Des années plus tard, Jamie Woon retrouve une cassette sur laquelle son oncle Hugh, aujourd’hui disparu, improvise au piano. Une archive intime, devenue le cœur de Peace Of Mind, morceau central de 3, 10, Why, When. « J’ai vraiment adoré. Il a été une grande source d’inspiration pour moi, et j’adorais les accords qu’il choisissait. Je ne sais pas qui joue des bongos. Ça me rappelle, je ne sais pas, un titre de Steely Dan ou ce genre de période, tu vois, une sorte de riff funk. »

Aux studios Eastcote, fondé à l’origine par Chaz Jankel et aujourd’hui investi par Martin Terefe, cette mémoire prend une nouvelle forme : le piano samplé de Hugh, la voix de Woon et les notes de Jankel s’y superposent. Plusieurs présences, plusieurs temps, réunis sur un même morceau. « C’est devenu un peu le morceau de tout le monde », résume‑t‑il.
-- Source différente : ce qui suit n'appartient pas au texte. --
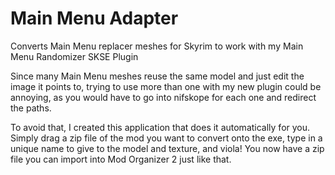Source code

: # Main Menu Adapter
Converts Main Menu replacer meshes for Skyrim to work with my Main Menu Randomizer SKSE Plugin

Since many Main Menu meshes reuse the same model and just edit the image it points to, trying to use more than one
with my new plugin could be annoying, as you would have to go into nifskope for each one and redirect the paths.

To avoid that, I created this application that does it automatically for you. 
Simply drag a zip file of the mod you want to convert onto the exe, 
type in a unique name to give to the model and texture, and viola! 
You now have a zip file you can import into Mod Organizer 2 just like that.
Le passé devient alors matière première, non pas figée, mais transformable. « Du coup, je me suis dit que j’allais l’apprendre à la guitare et je me suis mis à jouer avec. Et puis, au bout d’un moment, j’ai commencé à écrire cette chanson autour de ça, un peu inspirée par les souvenirs que j’ai de lui. Et je me suis juste laissé porter. Nous sommes une famille assez intense. Par exemple ma mère et moi, nous sommes des chercheurs. Ma mère a beaucoup exploré la spiritualité, la philosophie, mon oncle aussi. Et donc je me suis juste dit, je ne sais pas, j’ai juste eu l’impression que c’était un peu comme un hommage à cette dimension de ma famille. C’était juste un peu cette quête, cette recherche. »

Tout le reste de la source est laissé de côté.